## Missing values with Adult data
This notebook demonstrates the effect of MAR and MNAR missing values on fairness using Adult data. <br>
In this notebook, we first import packages needed in this file

In [1]:
import sys
sys.path.append("models")
import numpy as np
from adult_model import get_distortion_adult, AdultDataset, reweight_df, get_evaluation
from aif360.algorithms.preprocessing.optim_preproc import OptimPreproc
from aif360.algorithms.preprocessing.optim_preproc_helpers.opt_tools import OptTools
from sklearn.preprocessing import StandardScaler
from sklearn.linear_model import LogisticRegression

The function below process data and create missing values in the dataset. <br>
In Adult dataset, we have sex as sensitive attribute and use age (binned into decade) and education years as features to predict if the income is above or below \$50K pre year. <br>
In this dataset, we create missing values in the feature "Education Years" with MNAR and MAR type of missing values. In the function below, the missing value mechanism is MNAR that the missing values depends on the feature itself. 

In [2]:
def load_preproc_data_adult(protected_attributes=None):
    def custom_preprocessing(df):
        """The custom pre-processing function is adapted from
            https://github.com/fair-preprocessing/nips2017/blob/master/Adult/code/Generate_Adult_Data.ipynb
        """
        np.random.seed(1)
        # Group age by decade
        df['Age (decade)'] = df['age'].apply(lambda x: x // 10 * 10)
        def group_edu(x):
            if x == -1:
                return 'missing_edu'
            elif x <= 5:
                return '<6'
            elif x >= 13:
                return '>12'
            else:
                return x

        def age_cut(x):
            if x >= 70:
                return '>=70'
            else:
                return x

        def group_race(x):
            if x == "White":
                return 1.0
            else:
                return 0.0

        # Cluster education and age attributes.
        # Limit education range
        df['Education Years'] = df['education-num'].apply(
            lambda x: group_edu(x))
        df['Education Years'] = df['Education Years'].astype('category')

        # Limit age range
        df['Age (decade)'] = df['Age (decade)'].apply(lambda x: age_cut(x))
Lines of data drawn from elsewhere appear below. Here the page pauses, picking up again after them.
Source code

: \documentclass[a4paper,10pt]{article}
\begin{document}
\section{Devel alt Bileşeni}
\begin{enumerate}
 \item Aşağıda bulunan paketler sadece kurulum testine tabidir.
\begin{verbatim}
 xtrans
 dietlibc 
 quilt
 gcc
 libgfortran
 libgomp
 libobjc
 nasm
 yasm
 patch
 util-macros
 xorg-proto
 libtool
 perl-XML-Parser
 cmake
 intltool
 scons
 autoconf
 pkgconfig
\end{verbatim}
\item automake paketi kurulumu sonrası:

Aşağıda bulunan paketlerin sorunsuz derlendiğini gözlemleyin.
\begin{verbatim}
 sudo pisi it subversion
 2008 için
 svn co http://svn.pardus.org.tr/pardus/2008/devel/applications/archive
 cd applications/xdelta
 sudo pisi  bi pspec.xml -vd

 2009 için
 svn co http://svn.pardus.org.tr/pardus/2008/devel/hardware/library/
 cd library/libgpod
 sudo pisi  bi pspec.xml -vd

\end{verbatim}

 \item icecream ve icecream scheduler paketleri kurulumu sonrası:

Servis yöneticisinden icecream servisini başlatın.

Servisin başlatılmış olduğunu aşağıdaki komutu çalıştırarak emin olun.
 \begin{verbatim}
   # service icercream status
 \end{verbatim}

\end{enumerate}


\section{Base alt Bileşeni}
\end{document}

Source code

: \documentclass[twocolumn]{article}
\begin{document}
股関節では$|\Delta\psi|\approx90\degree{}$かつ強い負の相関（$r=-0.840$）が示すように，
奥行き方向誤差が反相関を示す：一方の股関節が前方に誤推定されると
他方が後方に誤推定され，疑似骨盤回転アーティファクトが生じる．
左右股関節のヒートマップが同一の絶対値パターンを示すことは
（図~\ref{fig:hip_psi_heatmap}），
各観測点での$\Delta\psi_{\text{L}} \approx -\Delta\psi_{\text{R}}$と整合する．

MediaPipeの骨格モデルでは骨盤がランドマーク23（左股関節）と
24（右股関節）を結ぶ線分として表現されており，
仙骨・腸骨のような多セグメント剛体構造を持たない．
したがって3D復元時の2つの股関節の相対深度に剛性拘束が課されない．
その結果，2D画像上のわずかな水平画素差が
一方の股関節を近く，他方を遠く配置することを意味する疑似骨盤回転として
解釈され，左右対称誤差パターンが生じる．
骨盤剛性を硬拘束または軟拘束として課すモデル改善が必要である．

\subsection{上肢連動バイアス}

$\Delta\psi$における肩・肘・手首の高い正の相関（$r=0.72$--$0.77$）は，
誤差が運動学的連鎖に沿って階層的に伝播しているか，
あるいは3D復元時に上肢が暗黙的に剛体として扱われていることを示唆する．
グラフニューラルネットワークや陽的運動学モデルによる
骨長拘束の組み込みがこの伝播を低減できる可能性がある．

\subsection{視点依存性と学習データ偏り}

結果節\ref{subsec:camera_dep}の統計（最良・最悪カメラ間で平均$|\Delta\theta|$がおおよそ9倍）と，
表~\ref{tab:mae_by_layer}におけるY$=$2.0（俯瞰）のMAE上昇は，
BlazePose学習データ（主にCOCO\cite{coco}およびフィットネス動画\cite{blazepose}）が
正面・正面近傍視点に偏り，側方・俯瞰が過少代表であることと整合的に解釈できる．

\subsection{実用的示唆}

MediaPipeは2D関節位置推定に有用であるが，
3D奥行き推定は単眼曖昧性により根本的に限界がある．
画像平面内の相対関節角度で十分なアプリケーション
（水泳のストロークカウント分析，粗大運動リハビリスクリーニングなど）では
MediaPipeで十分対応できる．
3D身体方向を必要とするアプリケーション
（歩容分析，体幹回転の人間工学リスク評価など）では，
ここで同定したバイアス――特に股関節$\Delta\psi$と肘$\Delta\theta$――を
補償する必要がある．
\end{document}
        # Rename income variable
        df['Income Binary'] = df['income-per-year']

        # Recode sex and race
        df['sex'] = df['sex'].replace({'Female': 0.0, 'Male': 1.0})
        df['race'] = df['race'].apply(lambda x: group_race(x))

        # Here we define a column called mis_prob to assign the probability of each observation 
        # being missed
        df['mis_prob'] = 0
        for index, row in df.iterrows():
            # Here, the probability of missing values in Education Years depends on sex and 
            # Education Years, so in this case the missing values are under MNAR
            # To change the distribution of missing values, we can change the probability here
            if row['sex']==0 and row['Education Years'] =='>12':
                df.loc[index,'mis_prob'] = 0.65
            elif row['sex']==1 and row['Education Years'] =='=8':
                df.loc[index,'mis_prob'] = 0.15
            else:
                df.loc[index,'mis_prob'] = 0.1
        new_label = []
        for index, row in df.iterrows():
            if np.random.binomial(1, float(row['mis_prob']), 1)[0] == 1:
                new_label.append('missing_edu')
            else:
                new_label.append(row['Education Years'])
        df['Education Years'] = new_label
        print('Number of missing values')
        print(len(df.loc[df['Education Years'] == 'missing_edu', :]))
        print('Total number of observations')
        print(len(df))
        return df

    XD_features = ['Age (decade)', 'Education Years', 'sex']
    D_features = [
        'sex'] if protected_attributes is None else protected_attributes
    Y_features = ['Income Binary']
    X_features = list(set(XD_features) - set(D_features))
    categorical_features = ['Age (decade)', 'Education Years']
    all_privileged_classes = {"sex": [1.0]}
    all_protected_attribute_maps = {"sex": {1.0: 'Male', 0.0: 'Female'}}

    return AdultDataset(
        label_name=Y_features[0],
        favorable_classes=['>50K', '>50K.'],
        protected_attribute_names=D_features,
        privileged_classes=[all_privileged_classes[x] for x in D_features],
        instance_weights_name=None,
        categorical_features=categorical_features,
        features_to_keep=X_features + Y_features + D_features,
        na_values=['?'],
        metadata={'label_maps': [{1.0: '>50K', 0.0: '<=50K'}],
                  'protected_attribute_maps': [all_protected_attribute_maps[x]
                                               for x in D_features]},
        custom_preprocessing=custom_preprocessing)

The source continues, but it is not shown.